Jérôme Noirez
Comme de coutume, les éditions Le Bélial’ et Quarante-Deux nous offrent un recueil de nouvelles d’une immense qualité, réparties sur quelque 25 textes signés Ken Liu. Ce Jardins de poussière jouit de nombreux titres de haut vol, d’une justesse parfois dérangeante et d’un intérêt indéniable. Mélange des genres, ce dernier répond autant au registre fantastique que science-fictionnel, arpentant autant les formats très courts que les formats longs.
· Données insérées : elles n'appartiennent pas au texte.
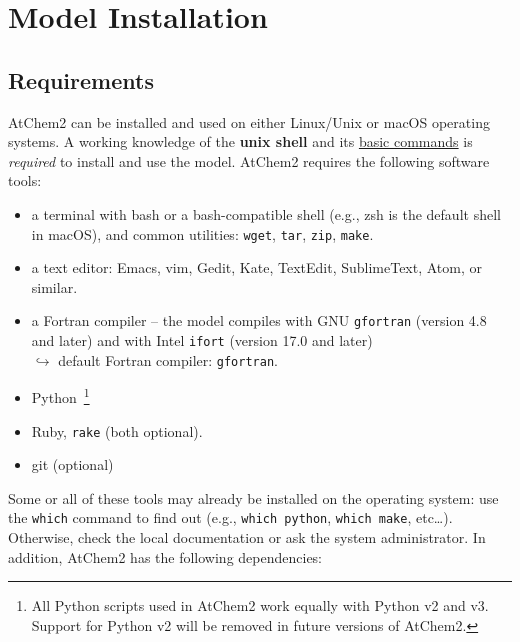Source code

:%
%
%
%

\chapter{Model Installation} \label{ch:installation}

\section{Requirements} \label{sec:requirements}

AtChem2 can be installed and used on either Linux/Unix or macOS
operating systems. A working knowledge of the \textbf{unix shell} and
its \href{https://swcarpentry.github.io/shell-novice}{basic commands}
is \emph{required} to install and use the model. AtChem2 requires the
following software tools:

\begin{itemize}
\item a terminal with bash or a bash-compatible shell (e.g., zsh is
  the default shell in macOS), and common utilities: \texttt{wget},
  \texttt{tar}, \texttt{zip}, \texttt{make}.
\item a text editor: Emacs, vim, Gedit, Kate, TextEdit, SublimeText,
  Atom, or similar.
\item a Fortran compiler -- the model compiles with GNU \texttt{gfortran}
  (version 4.8 and later) and with Intel \texttt{ifort} (version 17.0 and later)\\
  $\hookrightarrow$ default Fortran compiler: \texttt{gfortran}.
\item Python~\footnote{All Python scripts used in AtChem2 work equally
    with Python v2 and v3. Support for Python v2 will be removed in
    future versions of AtChem2.}
\item Ruby, \texttt{rake} (both optional).
\item git (optional)
\end{itemize}

Some or all of these tools may already be installed on the operating
system: use the \texttt{which} command to find out (e.g.,
\verb|which python|, \verb|which make|, etc\ldots). Otherwise, check
the local documentation or ask the system administrator. In addition,
AtChem2 has the following dependencies:

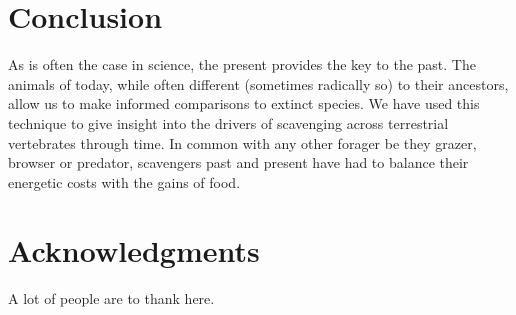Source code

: \documentclass[a4paper,12pt]{article}
\begin{document}
\section*{Conclusion} 
As is often the case in science, the present provides the key to the past. The animals of today, while often different (sometimes radically so) to their ancestors, allow us to make informed comparisons to extinct species. We have used this technique to give insight into the drivers of scavenging across terrestrial vertebrates through time. 
In common with any other forager be they grazer, browser or predator, scavengers past and present have had to balance their energetic costs with the gains of food. 


\section*{Acknowledgments}

A lot of people are to thank here.


\newpage



\end{document}
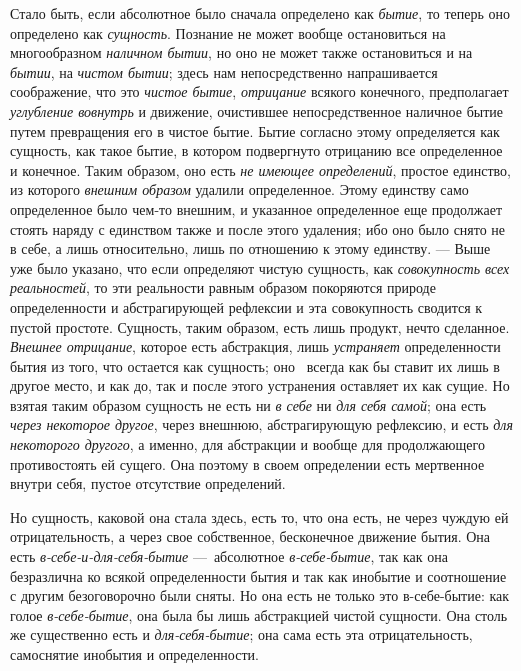 Стало быть, если абсолютное было сначала определено как
{\em бытие}, то теперь оно определено как
{\em сущность}. Познание не может вообще остановиться
на многообразном {\em наличном бытии}, но оно не может
также остановиться и на {\em бытии}, на
{\em чистом бытии}; здесь нам непосредственно
напрашивается соображение, что это {\em чистое бытие},
{\em отрицание} всякого конечного, предполагает
{\em углубление вовнутрь} и движение, очистившее
непосредственное наличное бытие путем превращения его в чистое бытие. Бытие
согласно этому определяется как сущность, как такое бытие, в котором
подвергнуто отрицанию все определенное и конечное. Таким образом, оно есть
{\em не имеющее определений}, простое единство, из
которого {\em внешним образом} удалили определенное.
Этому единству само определенное было чем-то внешним, и указанное
определенное еще продолжает стоять наряду с единством также и после этого
удаления; ибо оно было снято не в себе, а лишь относительно, лишь по
отношению к этому единству. —
Выше~
уже было указано, что если определяют чистую сущность, как
{\em совокупность всех реальностей}, то эти реальности
равным образом покоряются природе определенности и абстрагирующей рефлексии
и эта совокупность сводится к пустой простоте. Сущность, таким образом,
есть лишь продукт, нечто сделанное. {\em Внешнее
отрицание}, которое есть абстракция, лишь
{\em устраняет} определенности бытия из того, что
остается как сущность;
оно~
всегда как бы ставит их лишь в другое место, и как до, так и после этого
устранения оставляет их как сущие. Но взятая таким образом сущность не есть
ни {\em в себе} ни {\em для себя
самой}; она есть {\em через некоторое другое}, через
внешнюю, абстрагирующую рефлексию, и есть {\em для
некоторого другого}, а именно, для абстракции и вообще для продолжающего
противостоять ей сущего. Она поэтому в своем определении есть мертвенное
внутри себя, пустое отсутствие определений.

Но сущность, каковой она стала здесь, есть то, что она есть, не через чуждую
ей отрицательность, а через свое собственное, бесконечное движение бытия.
Она есть {\em в-себе-и-для-себя-бытие} —~абсолютное
{\em в-себе-бытие}, так как она безразлична ко всякой
определенности бытия и так как инобытие и соотношение с другим
безоговорочно были сняты. Но она есть не только это в-себе-бытие: как голое
{\em в-себе-бытие}, она была бы лишь абстракцией чистой
сущности. Она столь же существенно есть и
{\em для-себя-бытие}; она сама есть эта
отрицательность, самоснятие инобытия и определенности.

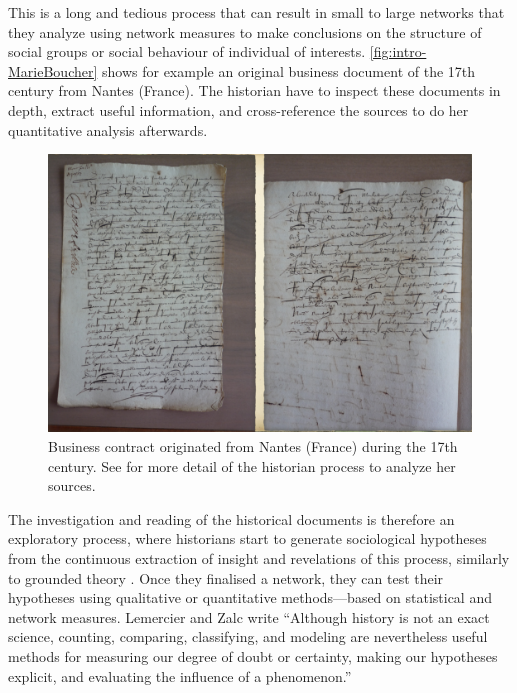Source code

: This is a long and tedious process that can result in small to large networks that they analyze using network measures to make conclusions on the structure of social groups or social behaviour of individual of interests.
\autoref{fig:intro-MarieBoucher} shows for example an original business document of the 17th century from Nantes (France).
The historian have to inspect these documents in depth, extract useful information, and cross-reference the sources to do her quantitative analysis afterwards.
\begin{figure}[!ht]
    \centering %
    \includegraphics[width=1\textwidth]{static/figures/MarieBoucher}
    \caption{Business contract originated from Nantes (France) during the 17th century. See \cite{dufournaudCommentRendreVisible2018} for more detail of the historian process to analyze her sources.}
    \label{fig:intro-MarieBoucher}
\end{figure}
The investigation and reading of the historical documents is therefore an exploratory process, where historians start to generate sociological hypotheses from the continuous extraction of insight and revelations of this process, similarly to grounded theory \cite{glaserDiscoveryGroundedTheory2010}.
Once they finalised a network, they can test their hypotheses using qualitative or quantitative methods---based on statistical and network measures.
Lemercier and Zalc write ``Although history is not an exact science, counting, comparing, classifying, and modeling are nevertheless useful methods for measuring our degree of doubt or certainty, making our hypotheses explicit, and evaluating the influence of a phenomenon.''\cite{lemercierQuantitativeMethodsHumanities2019}
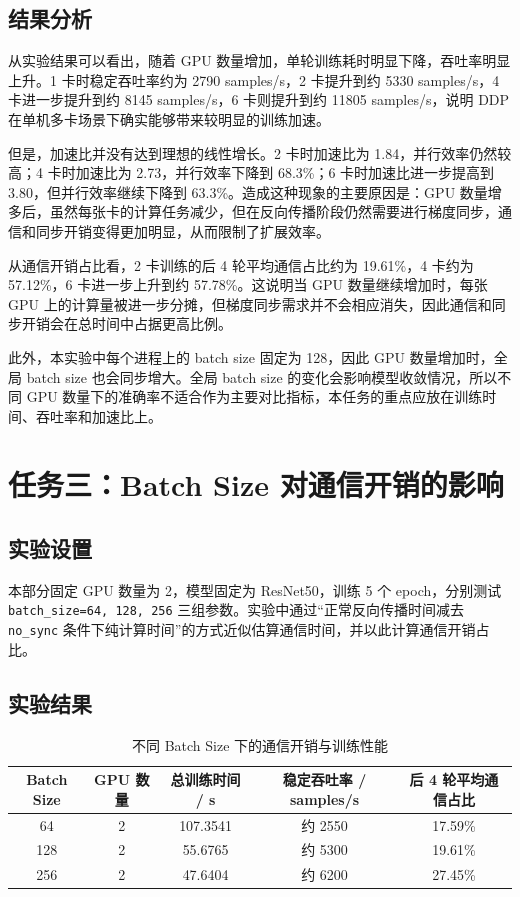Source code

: \documentclass{article}
\begin{document}
\subsection{结果分析}
从实验结果可以看出，随着 GPU 数量增加，单轮训练耗时明显下降，吞吐率明显上升。1 卡时稳定吞吐率约为 2790 samples/s，2 卡提升到约 5330 samples/s，4 卡进一步提升到约 8145 samples/s，6 卡则提升到约 11805 samples/s，说明 DDP 在单机多卡场景下确实能够带来较明显的训练加速。

但是，加速比并没有达到理想的线性增长。2 卡时加速比为 1.84，并行效率仍然较高；4 卡时加速比为 2.73，并行效率下降到 68.3\%；6 卡时加速比进一步提高到 3.80，但并行效率继续下降到 63.3\%。造成这种现象的主要原因是：GPU 数量增多后，虽然每张卡的计算任务减少，但在反向传播阶段仍然需要进行梯度同步，通信和同步开销变得更加明显，从而限制了扩展效率。

从通信开销占比看，2 卡训练的后 4 轮平均通信占比约为 19.61\%，4 卡约为 57.12\%，6 卡进一步上升到约 57.78\%。这说明当 GPU 数量继续增加时，每张 GPU 上的计算量被进一步分摊，但梯度同步需求并不会相应消失，因此通信和同步开销会在总时间中占据更高比例。

此外，本实验中每个进程上的 batch size 固定为 128，因此 GPU 数量增加时，全局 batch size 也会同步增大。全局 batch size 的变化会影响模型收敛情况，所以不同 GPU 数量下的准确率不适合作为主要对比指标，本任务的重点应放在训练时间、吞吐率和加速比上。

\section{任务三：Batch Size 对通信开销的影响}
\subsection{实验设置}
本部分固定 GPU 数量为 2，模型固定为 ResNet50，训练 5 个 epoch，分别测试 \texttt{batch\_size=64, 128, 256} 三组参数。实验中通过“正常反向传播时间减去 \texttt{no\_sync} 条件下纯计算时间”的方式近似估算通信时间，并以此计算通信开销占比。

\subsection{实验结果}
\begin{table}[H]
  \centering
  \caption{不同 Batch Size 下的通信开销与训练性能}
  \label{tab:batch_size_result}
  \begin{tabular}{ccccc}
    \toprule
    Batch Size & GPU 数量 & 总训练时间 / s & 稳定吞吐率 / samples/s & 后 4 轮平均通信占比 \\
    \midrule
    64 & 2 & 107.3541 & 约 2550 & 17.59\% \\
    128 & 2 & 55.6765 & 约 5300 & 19.61\% \\
    256 & 2 & 47.6404 & 约 6200 & 27.45\% \\
    \bottomrule
  \end{tabular}
\end{table}
\end{document}
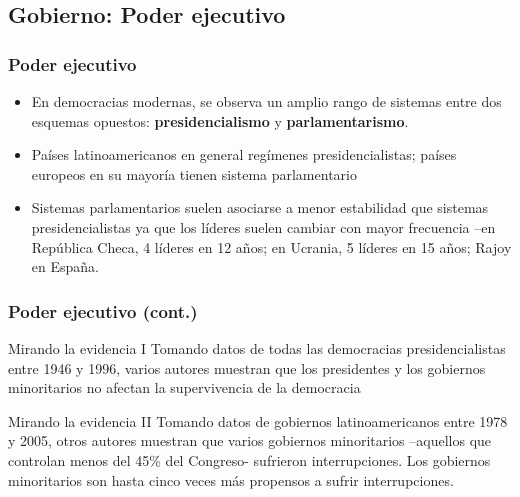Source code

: \documentclass[14pt,aspectratio=169]{beamer}
\begin{document}
  \subsection{Gobierno: Poder ejecutivo}
  
  \begin{frame}\frametitle{Poder ejecutivo}
    \begin{itemize}
\item En democracias modernas, se observa un amplio rango de
  sistemas entre dos esquemas opuestos: \textbf{presidencialismo} y
  \textbf{parlamentarismo}.
  \item Países latinoamericanos en general  regímenes
    presidencialistas; países europeos en su
    mayoría tienen sistema parlamentario
    \item Sistemas parlamentarios suelen asociarse a menor estabilidad
      que sistemas presidencialistas ya que los líderes suelen cambiar
      con mayor frecuencia --en República Checa, 4 líderes en 12 años;
      en Ucrania, 5 líderes en 15 años; Rajoy en España.  
    \end{itemize}
    \end{frame}



    

 \begin{frame}\frametitle{Poder ejecutivo (cont.)}
   \begin{block}{Mirando la evidencia I}
Tomando datos de todas las democracias presidencialistas entre 1946 y
1996, varios autores muestran que los presidentes y los gobiernos
minoritarios no afectan la supervivencia de la democracia
     \end{block}
     \begin{block}{Mirando la evidencia II}
Tomando datos de gobiernos latinoamericanos entre 1978 y
2005, otros autores muestran que varios gobiernos minoritarios
--aquellos que controlan menos del 45\% del Congreso-
sufrieron interrupciones. Los gobiernos
minoritarios son hasta cinco veces más propensos a sufrir
interrupciones.
       \end{block}
     \end{frame}
    
\end{document}
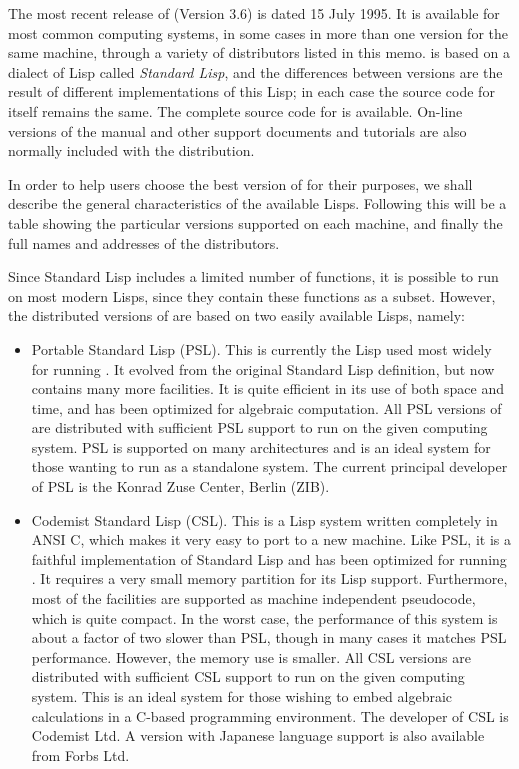 The most recent release of {\REDUCE} (Version 3.6) is dated 15 July 1995.
It is available for most common computing systems, in some cases in more
than one version for the same machine, through a variety of distributors
listed in this memo. {\REDUCE} is based on a dialect of Lisp called {\em
Standard Lisp}, and the differences between versions are the result of
different implementations of this Lisp; in each case the source code for
{\REDUCE} itself remains the same.  The complete source code for {\REDUCE}
is available.  On-line versions of the manual and other support documents
and tutorials are also normally included with the distribution.

In order to help users choose the best version of {\REDUCE} for their
purposes, we shall describe the general characteristics of the available
Lisps.  Following this will be a table showing the particular versions
supported on each machine, and finally the full names and addresses of the
{\REDUCE} distributors.

Since Standard Lisp includes a limited number of functions, it is possible
to run {\REDUCE} on most modern Lisps, since they contain these functions as
a subset.  However, the distributed versions of {\REDUCE} are based on two
easily available Lisps, namely:
\begin{itemize}
\item Portable Standard Lisp (PSL).
This is currently the Lisp used most widely for running {\REDUCE}.  It
evolved from the original Standard Lisp definition, but now contains many
more facilities.  It is quite efficient in its use of both space and time,
and has been optimized for algebraic computation.  All PSL versions of
{\REDUCE} are distributed with sufficient PSL support to run on the given
computing system.  PSL is supported on many architectures and is an ideal
system for those wanting to run {\REDUCE} as a standalone system. The 
current principal developer of PSL is the Konrad Zuse Center, Berlin (ZIB).

\item Codemist Standard Lisp (CSL).  This is a Lisp system written
completely in ANSI C, which makes it very easy to port to a new machine.
Like PSL, it is a faithful implementation of Standard Lisp and has been
optimized for running {\REDUCE}.  It requires a very small memory partition
for its Lisp support.  Furthermore, most of the {\REDUCE} facilities are
supported as machine independent pseudocode, which is quite compact.  In the
worst case, the performance of this system is about a factor of two slower
than PSL, though in many cases it matches PSL performance.  However, the
memory use is smaller.  All CSL versions are distributed with sufficient CSL
support to run on the given computing system.  This is an ideal system for
those wishing to embed algebraic calculations in a C-based programming
environment.  The developer of CSL is Codemist Ltd. A version with Japanese
language support is also available from Forbs Ltd.
\end{itemize}
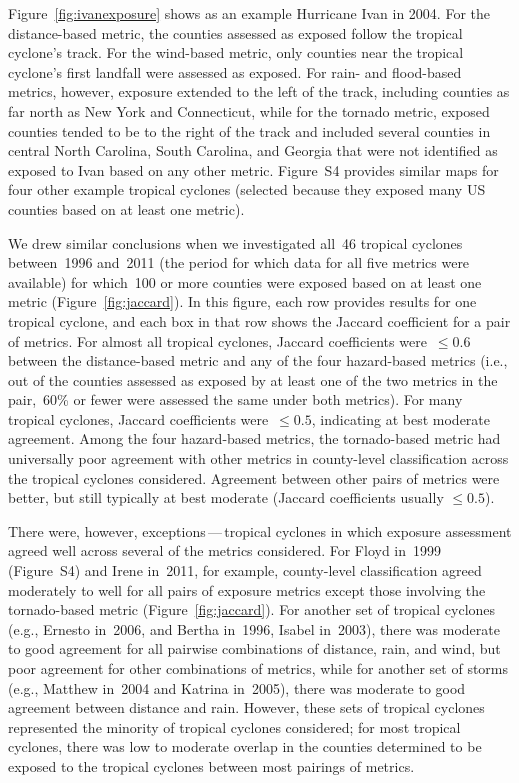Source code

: Figure~\ref{fig:ivanexposure} shows as an example Hurricane Ivan in 2004.
For the distance-based metric, the counties assessed as exposed follow the
tropical cyclone's track. For the wind-based metric,
only counties near the tropical cyclone's first landfall were assessed as
exposed. For rain- and flood-based metrics, however, exposure extended to the
left of the track, including counties as far north as New York and Connecticut,
while for the tornado metric, exposed counties tended to be to the right of the
track and included several counties in central North Carolina, South Carolina,
and Georgia that were not identified as exposed to Ivan based on any other
metric. Figure~S4 provides similar maps for four other example tropical
cyclones (selected because they exposed many \ac{US}  counties based on at
least one metric).

We drew similar conclusions when we investigated all~46 tropical cyclones
between~1996 and~2011 (the period for which data for all five metrics were
available) for which~100 or more counties were exposed based on at least one
metric (Figure~\ref{fig:jaccard}). In this figure, each row provides results
for one tropical cyclone, and each box in that row shows the Jaccard
coefficient for a pair of metrics.  For almost all tropical cyclones, Jaccard
coefficients were~$\le0.6$ between the distance-based metric and any of the
four hazard-based metrics (i.e., out of the counties assessed as exposed by at
least one of the two metrics in the pair,~60\si{\percent} or fewer were
assessed the same under both metrics). For many tropical cyclones, Jaccard
coefficients were~$\le0.5$, indicating at best moderate agreement.  Among the
four hazard-based metrics, the tornado-based metric had universally poor
agreement with other metrics in county-level classification across the tropical
cyclones considered.  Agreement between other pairs of metrics were better, but
still typically at best moderate (Jaccard coefficients usually $\le0.5$).

There were, however, exceptions\,---\,tropical cyclones in which exposure
assessment agreed well across several of the metrics considered.  For Floyd
in~1999 (Figure~S4) and Irene in~2011, for example, county-level classification
agreed moderately to well for all pairs of exposure metrics except those
involving the tornado-based metric (Figure~\ref{fig:jaccard}). For another set
of tropical cyclones (e.g., Ernesto in~2006, and Bertha in~1996, Isabel
in~2003), there was moderate to good agreement for all pairwise combinations of
distance, rain, and wind, but poor agreement for other combinations of metrics,
while for another set of storms (e.g., Matthew in~2004 and Katrina in~2005),
there was moderate to good agreement between distance and rain.  However, these
sets of tropical cyclones represented the minority of tropical cyclones
considered; for most tropical cyclones, there was low to moderate overlap in
the counties determined to be exposed to the tropical cyclones between most
pairings of metrics.



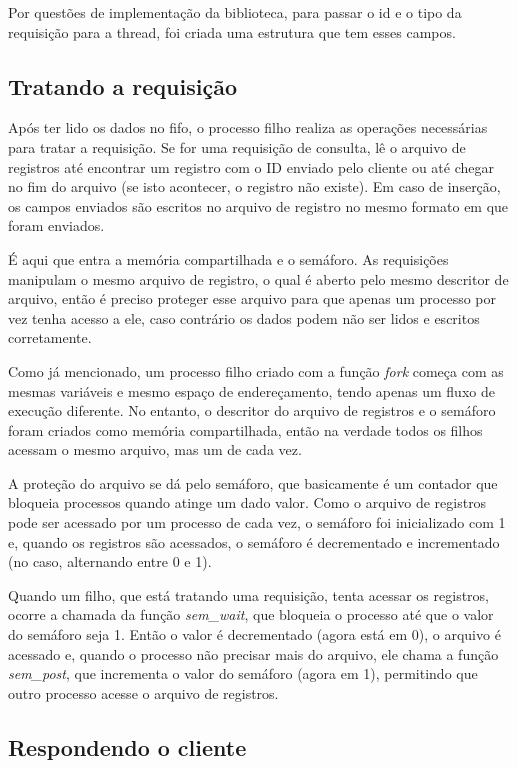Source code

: \documentclass[12pt]{article}
\begin{document}
Por questões de implementação da biblioteca, para passar o id e o tipo da requisição para a thread, foi criada uma estrutura que tem esses campos.

\subsection{Tratando a requisição}

Após ter lido os dados no fifo, o processo filho realiza as operações necessárias para tratar a requisição. Se for uma requisição de consulta, lê o arquivo de registros até encontrar um registro com o ID enviado pelo cliente ou até chegar no fim do arquivo (se isto acontecer, o registro não existe). Em caso de inserção, os campos enviados são escritos no arquivo de registro no mesmo formato em que foram enviados.

É aqui que entra a memória compartilhada e o semáforo. As requisições manipulam o mesmo arquivo de registro, o qual é aberto pelo mesmo descritor de arquivo, então é preciso proteger esse arquivo para que apenas um processo por vez tenha acesso a ele, caso contrário os dados podem não ser lidos e escritos corretamente.

Como já mencionado, um processo filho criado com a função \emph{fork} começa com as mesmas variáveis e mesmo espaço de endereçamento, tendo apenas um fluxo de execução diferente. No entanto, o descritor do arquivo de registros e o semáforo foram criados como memória compartilhada, então na verdade todos os filhos acessam o mesmo arquivo, mas um de cada vez.

A proteção do arquivo se dá pelo semáforo, que basicamente é um contador que bloqueia processos quando atinge um dado valor. Como o arquivo de registros pode ser acessado por um processo de cada vez, o semáforo foi inicializado com 1 e, quando os registros são acessados, o semáforo é decrementado e incrementado (no caso, alternando entre 0 e 1).

Quando um filho, que está tratando uma requisição, tenta acessar os registros, ocorre a chamada da função \emph{sem\_wait}, que bloqueia o processo até que o valor do semáforo seja 1. Então o valor é decrementado (agora está em 0), o arquivo é acessado e, quando o processo não precisar mais do arquivo, ele chama a função \emph{sem\_post}, que incrementa o valor do semáforo (agora em 1), permitindo que outro processo acesse o arquivo de registros.

\subsection{Respondendo o cliente}
\end{document}
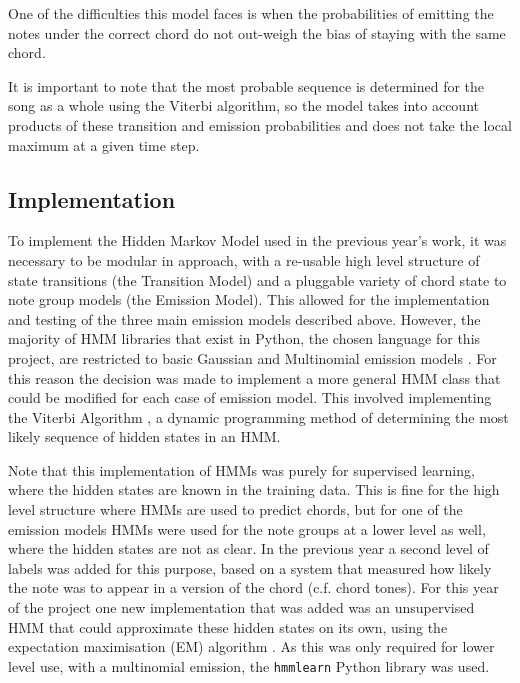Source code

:\documentclass[bsc,singlespacing,logo, parskip, deptreport]{infthesis}
\begin{document}
One of the difficulties this model faces is when the probabilities of emitting the notes under the correct chord do not out-weigh the bias of staying with the same chord.

It is important to note that the most probable sequence is determined for the song as a whole using the Viterbi algorithm, so the model takes into account products of these transition and emission probabilities and does not take the local maximum at a given time step.

\subsection{Implementation} \label{HMM IMP}

To implement the Hidden Markov Model used in the previous year's work, it was necessary to be modular in approach, with a re-usable high level structure of state transitions (the Transition Model) and a pluggable variety of chord state to note group models (the Emission Model). This allowed for the implementation and testing of the three main emission models described above. However, the majority of HMM libraries that exist in Python, the chosen language for this project, are restricted to basic Gaussian and Multinomial emission models \cite{lebedev_2015} \cite{buitinck}. For this reason the decision was made to implement a more general HMM class that could be modified for each case of emission model. This involved implementing the Viterbi Algorithm \cite{forney1973viterbi}, a dynamic programming method of determining the most likely sequence of hidden states in an HMM.

Note that this implementation of HMMs was purely for supervised learning, where the hidden states are known in the training data. This is fine for the high level structure where HMMs are used to predict chords, but for one of the emission models HMMs were used for the note groups at a lower level as well, where the hidden states are not as clear. In the previous year a second level of labels was added for this purpose, based on a system that measured how likely the note was to appear in a version of the chord (c.f. chord tones). For this year of the project one new implementation that was added was an unsupervised HMM that could approximate these hidden states on its own, using the expectation maximisation (EM) algorithm \cite{moon1996expectation}. As this was only required for lower level use, with a multinomial emission, the {\tt hmmlearn} \cite{lebedev_2015} Python library was used.
\end{document}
Dans la lignée d’auteurs de science-fiction aussi appréciés et reconnus, Ken Liu nous propose plusieurs visions du futur, plausibles visions nous mettant en garde contre les dérives possibles d’une technique mal apprivoisée et d’une humanité fourvoyée, tout en se gardant de condamner pour autant leur union symbiotique.

Infos pratiques

Jardins de poussière 

Ken Liu

États-Unis

Ellen Herzfeld et Dominique Martel

Pierre-Paul Durastanti

Aurélien Police

Le Bélial’

Quarante-Deux

Inédit

21 novembre 2019

544 pages

Grand Format

24,90 euros

978-2-84344-959-8

© Éditions Le Bélial’, 2019 — © Ken Liu, 2019
© Couverture : Aurélien Police, 2019

Jardins de poussière

Ken Liu

Éditions Le Bélial’

Chronique réalisée par Thomas Léon

NOTRE ÉVALUATION

Histoire
Écriture
Personnages

HISTOIRE

Le recueil Jardins de poussière comporte 25 nouvelles, lesquelles peuvent se lire indépendamment les unes des autres, ou alors s’apprécier dans leur unité syncrétique. Il s’avère ici difficile toutefois de parler de chacune d’entre elles, tant certaines ne peuvent s’apprécier que dans cet ensemble dont l’homogénéité fait justement sens. 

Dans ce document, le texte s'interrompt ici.